Records from a data source
=== Section Start ===

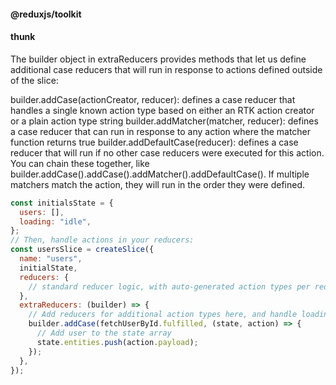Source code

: #### @reduxjs/toolkit

#### thunk

The builder object in extraReducers provides methods that let us define additional case reducers that will run in response to actions defined outside of the slice:

builder.addCase(actionCreator, reducer): defines a case reducer that handles a single known action type based on either an RTK action creator or a plain action type string
builder.addMatcher(matcher, reducer): defines a case reducer that can run in response to any action where the matcher function returns true
builder.addDefaultCase(reducer): defines a case reducer that will run if no other case reducers were executed for this action.
You can chain these together, like builder.addCase().addCase().addMatcher().addDefaultCase(). If multiple matchers match the action, they will run in the order they were defined.

```js
const initialsState = {
  users: [],
  loading: "idle",
};
// Then, handle actions in your reducers:
const usersSlice = createSlice({
  name: "users",
  initialState,
  reducers: {
    // standard reducer logic, with auto-generated action types per reducer
  },
  extraReducers: (builder) => {
    // Add reducers for additional action types here, and handle loading state as needed
    builder.addCase(fetchUserById.fulfilled, (state, action) => {
      // Add user to the state array
      state.entities.push(action.payload);
    });
  },
});
```
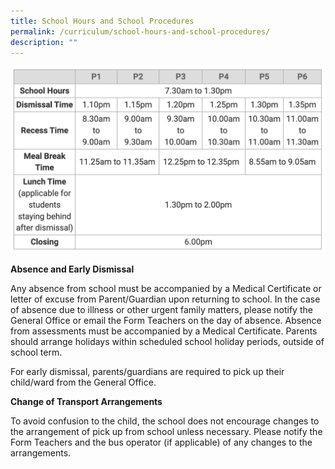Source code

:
 ```yaml
---
title: School Hours and School Procedures
permalink: /curriculum/school-hours-and-school-procedures/
description: ""
---
```

![](/images/RSS%20time%20table.png)

**Absence and Early Dismissal**

Any absence from school must be accompanied by a Medical Certificate or letter of excuse from Parent/Guardian upon returning to school. In the case of absence due to illness or other urgent family matters, please notify the General Office or email the Form Teachers on the day of absence. Absence from assessments must be accompanied by a Medical Certificate. Parents should arrange holidays within scheduled school holiday periods, outside of school term.

For early dismissal, parents/guardians are required to pick up their child/ward from the General Office.

**Change of Transport Arrangements**

To avoid confusion to the child, the school does not encourage changes to the arrangement of pick up from school unless necessary. Please notify the Form Teachers and the bus operator (if applicable) of any changes to the arrangements.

=== Section End ===

Scan the lines above for the word "addDefaultCase" and copy every one where it occurs.

Result =
builder.addDefaultCase(reducer): defines a case reducer that will run if no other case reducers were executed for this action.
You can chain these together, like builder.addCase().addCase().addMatcher().addDefaultCase(). If multiple matchers match the action, they will run in the order they were defined.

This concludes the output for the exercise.